(Stored dataset items)
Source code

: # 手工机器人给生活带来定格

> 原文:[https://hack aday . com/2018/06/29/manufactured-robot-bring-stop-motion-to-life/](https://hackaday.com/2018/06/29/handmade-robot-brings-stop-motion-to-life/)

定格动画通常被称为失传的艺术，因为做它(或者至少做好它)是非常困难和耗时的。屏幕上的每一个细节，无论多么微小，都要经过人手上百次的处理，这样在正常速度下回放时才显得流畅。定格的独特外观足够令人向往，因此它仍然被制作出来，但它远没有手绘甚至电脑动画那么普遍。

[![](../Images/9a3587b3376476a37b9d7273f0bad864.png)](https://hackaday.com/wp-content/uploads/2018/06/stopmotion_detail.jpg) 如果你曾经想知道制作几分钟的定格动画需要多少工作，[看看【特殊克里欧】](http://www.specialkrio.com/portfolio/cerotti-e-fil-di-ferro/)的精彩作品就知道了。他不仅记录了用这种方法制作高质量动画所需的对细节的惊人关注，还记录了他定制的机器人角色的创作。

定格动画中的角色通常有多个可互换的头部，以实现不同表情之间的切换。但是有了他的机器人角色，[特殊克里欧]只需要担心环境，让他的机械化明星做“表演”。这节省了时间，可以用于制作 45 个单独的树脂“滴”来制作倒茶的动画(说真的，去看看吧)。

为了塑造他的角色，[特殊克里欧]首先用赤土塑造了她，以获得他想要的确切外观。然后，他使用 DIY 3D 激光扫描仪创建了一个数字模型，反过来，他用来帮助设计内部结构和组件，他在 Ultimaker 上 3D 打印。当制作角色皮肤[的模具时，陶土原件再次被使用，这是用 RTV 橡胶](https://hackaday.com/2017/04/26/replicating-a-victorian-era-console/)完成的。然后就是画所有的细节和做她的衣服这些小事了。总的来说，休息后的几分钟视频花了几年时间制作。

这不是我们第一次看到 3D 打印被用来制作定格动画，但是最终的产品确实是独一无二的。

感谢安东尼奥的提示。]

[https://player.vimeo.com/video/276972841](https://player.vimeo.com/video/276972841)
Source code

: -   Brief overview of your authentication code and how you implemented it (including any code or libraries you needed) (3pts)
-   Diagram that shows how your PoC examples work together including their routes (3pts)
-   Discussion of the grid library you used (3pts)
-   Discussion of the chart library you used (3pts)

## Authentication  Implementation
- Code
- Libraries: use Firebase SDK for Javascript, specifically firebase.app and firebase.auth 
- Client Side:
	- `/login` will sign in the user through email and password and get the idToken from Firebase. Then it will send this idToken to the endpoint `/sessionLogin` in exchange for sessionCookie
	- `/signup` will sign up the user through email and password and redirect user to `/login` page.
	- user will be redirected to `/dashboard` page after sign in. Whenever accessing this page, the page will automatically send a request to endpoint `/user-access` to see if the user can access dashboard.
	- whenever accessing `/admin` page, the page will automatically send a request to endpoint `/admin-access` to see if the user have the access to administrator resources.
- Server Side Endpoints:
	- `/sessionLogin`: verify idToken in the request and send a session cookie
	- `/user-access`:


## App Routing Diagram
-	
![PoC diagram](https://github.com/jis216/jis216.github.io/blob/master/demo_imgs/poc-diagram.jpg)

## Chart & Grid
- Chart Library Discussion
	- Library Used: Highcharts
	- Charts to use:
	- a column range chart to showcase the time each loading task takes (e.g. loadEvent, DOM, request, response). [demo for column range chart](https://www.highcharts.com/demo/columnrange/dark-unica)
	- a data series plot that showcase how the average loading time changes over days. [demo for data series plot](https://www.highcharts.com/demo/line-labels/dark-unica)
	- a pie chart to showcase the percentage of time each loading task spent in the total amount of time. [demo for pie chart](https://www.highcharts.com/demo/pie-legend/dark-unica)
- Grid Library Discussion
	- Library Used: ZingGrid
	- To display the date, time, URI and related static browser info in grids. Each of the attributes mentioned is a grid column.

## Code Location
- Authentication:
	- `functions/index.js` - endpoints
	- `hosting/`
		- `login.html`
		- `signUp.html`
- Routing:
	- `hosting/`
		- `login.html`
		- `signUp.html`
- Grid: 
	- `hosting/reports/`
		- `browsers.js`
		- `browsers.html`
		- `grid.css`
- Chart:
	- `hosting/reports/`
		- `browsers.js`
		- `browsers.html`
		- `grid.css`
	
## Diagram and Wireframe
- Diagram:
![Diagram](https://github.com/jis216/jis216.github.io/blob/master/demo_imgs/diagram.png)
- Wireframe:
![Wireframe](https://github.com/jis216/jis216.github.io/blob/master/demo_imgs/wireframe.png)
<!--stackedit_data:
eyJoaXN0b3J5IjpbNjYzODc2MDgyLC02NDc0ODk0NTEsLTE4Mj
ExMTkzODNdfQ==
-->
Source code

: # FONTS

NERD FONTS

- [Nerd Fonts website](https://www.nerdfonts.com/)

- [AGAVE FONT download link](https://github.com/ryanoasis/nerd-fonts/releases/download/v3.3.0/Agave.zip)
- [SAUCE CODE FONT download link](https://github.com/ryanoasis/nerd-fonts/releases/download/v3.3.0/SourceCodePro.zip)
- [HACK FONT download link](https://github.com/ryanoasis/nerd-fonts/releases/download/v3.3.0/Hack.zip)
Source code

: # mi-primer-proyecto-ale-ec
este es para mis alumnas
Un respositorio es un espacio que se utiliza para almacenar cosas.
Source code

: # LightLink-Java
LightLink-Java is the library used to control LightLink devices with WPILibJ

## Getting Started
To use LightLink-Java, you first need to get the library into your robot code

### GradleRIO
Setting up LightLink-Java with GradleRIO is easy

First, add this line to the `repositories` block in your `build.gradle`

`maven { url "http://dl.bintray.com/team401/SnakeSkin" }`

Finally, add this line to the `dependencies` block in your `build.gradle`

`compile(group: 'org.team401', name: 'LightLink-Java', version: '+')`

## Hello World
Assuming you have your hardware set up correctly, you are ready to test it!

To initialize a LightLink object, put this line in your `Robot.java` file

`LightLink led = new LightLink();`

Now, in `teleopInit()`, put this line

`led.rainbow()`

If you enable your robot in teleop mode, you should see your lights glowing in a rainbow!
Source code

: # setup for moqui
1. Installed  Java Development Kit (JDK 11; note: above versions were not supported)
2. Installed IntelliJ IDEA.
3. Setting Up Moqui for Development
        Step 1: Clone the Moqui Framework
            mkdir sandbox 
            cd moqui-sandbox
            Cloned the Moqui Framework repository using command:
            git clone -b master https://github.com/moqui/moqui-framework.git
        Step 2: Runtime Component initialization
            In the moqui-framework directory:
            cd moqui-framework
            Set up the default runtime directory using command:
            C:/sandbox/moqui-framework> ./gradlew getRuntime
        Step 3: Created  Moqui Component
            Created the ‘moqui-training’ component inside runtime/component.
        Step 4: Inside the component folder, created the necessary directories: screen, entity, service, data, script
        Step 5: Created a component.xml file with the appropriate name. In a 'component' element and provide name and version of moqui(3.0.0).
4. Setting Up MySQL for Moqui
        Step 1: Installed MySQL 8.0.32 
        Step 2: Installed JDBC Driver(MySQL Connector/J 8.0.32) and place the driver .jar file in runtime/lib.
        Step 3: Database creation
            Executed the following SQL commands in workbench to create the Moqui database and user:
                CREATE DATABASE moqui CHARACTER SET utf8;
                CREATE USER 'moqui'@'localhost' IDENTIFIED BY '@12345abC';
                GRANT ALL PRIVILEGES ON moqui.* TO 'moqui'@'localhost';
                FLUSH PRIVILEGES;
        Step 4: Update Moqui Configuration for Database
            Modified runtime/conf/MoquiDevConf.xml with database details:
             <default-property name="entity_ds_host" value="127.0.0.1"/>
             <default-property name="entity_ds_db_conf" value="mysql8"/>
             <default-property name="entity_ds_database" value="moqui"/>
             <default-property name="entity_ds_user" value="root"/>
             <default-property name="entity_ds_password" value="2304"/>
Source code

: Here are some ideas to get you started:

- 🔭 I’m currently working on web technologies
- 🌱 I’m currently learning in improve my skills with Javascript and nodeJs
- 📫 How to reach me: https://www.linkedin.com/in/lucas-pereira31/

Work required:
From the opening line of the data above through the line holding "这不是我们第一次看到 3D 打印被用来制作定格动画，但是最终的产品确实是独一无二的。", give every line again exactly as it stands.

Output for this exercise:
Source code

: # 手工机器人给生活带来定格

> 原文:[https://hack aday . com/2018/06/29/manufactured-robot-bring-stop-motion-to-life/](https://hackaday.com/2018/06/29/handmade-robot-brings-stop-motion-to-life/)

定格动画通常被称为失传的艺术，因为做它(或者至少做好它)是非常困难和耗时的。屏幕上的每一个细节，无论多么微小，都要经过人手上百次的处理，这样在正常速度下回放时才显得流畅。定格的独特外观足够令人向往，因此它仍然被制作出来，但它远没有手绘甚至电脑动画那么普遍。

[![](../Images/9a3587b3376476a37b9d7273f0bad864.png)](https://hackaday.com/wp-content/uploads/2018/06/stopmotion_detail.jpg) 如果你曾经想知道制作几分钟的定格动画需要多少工作，[看看【特殊克里欧】](http://www.specialkrio.com/portfolio/cerotti-e-fil-di-ferro/)的精彩作品就知道了。他不仅记录了用这种方法制作高质量动画所需的对细节的惊人关注，还记录了他定制的机器人角色的创作。

定格动画中的角色通常有多个可互换的头部，以实现不同表情之间的切换。但是有了他的机器人角色，[特殊克里欧]只需要担心环境，让他的机械化明星做“表演”。这节省了时间，可以用于制作 45 个单独的树脂“滴”来制作倒茶的动画(说真的，去看看吧)。

为了塑造他的角色，[特殊克里欧]首先用赤土塑造了她，以获得他想要的确切外观。然后，他使用 DIY 3D 激光扫描仪创建了一个数字模型，反过来，他用来帮助设计内部结构和组件，他在 Ultimaker 上 3D 打印。当制作角色皮肤[的模具时，陶土原件再次被使用，这是用 RTV 橡胶](https://hackaday.com/2017/04/26/replicating-a-victorian-era-console/)完成的。然后就是画所有的细节和做她的衣服这些小事了。总的来说，休息后的几分钟视频花了几年时间制作。

这不是我们第一次看到 3D 打印被用来制作定格动画，但是最终的产品确实是独一无二的。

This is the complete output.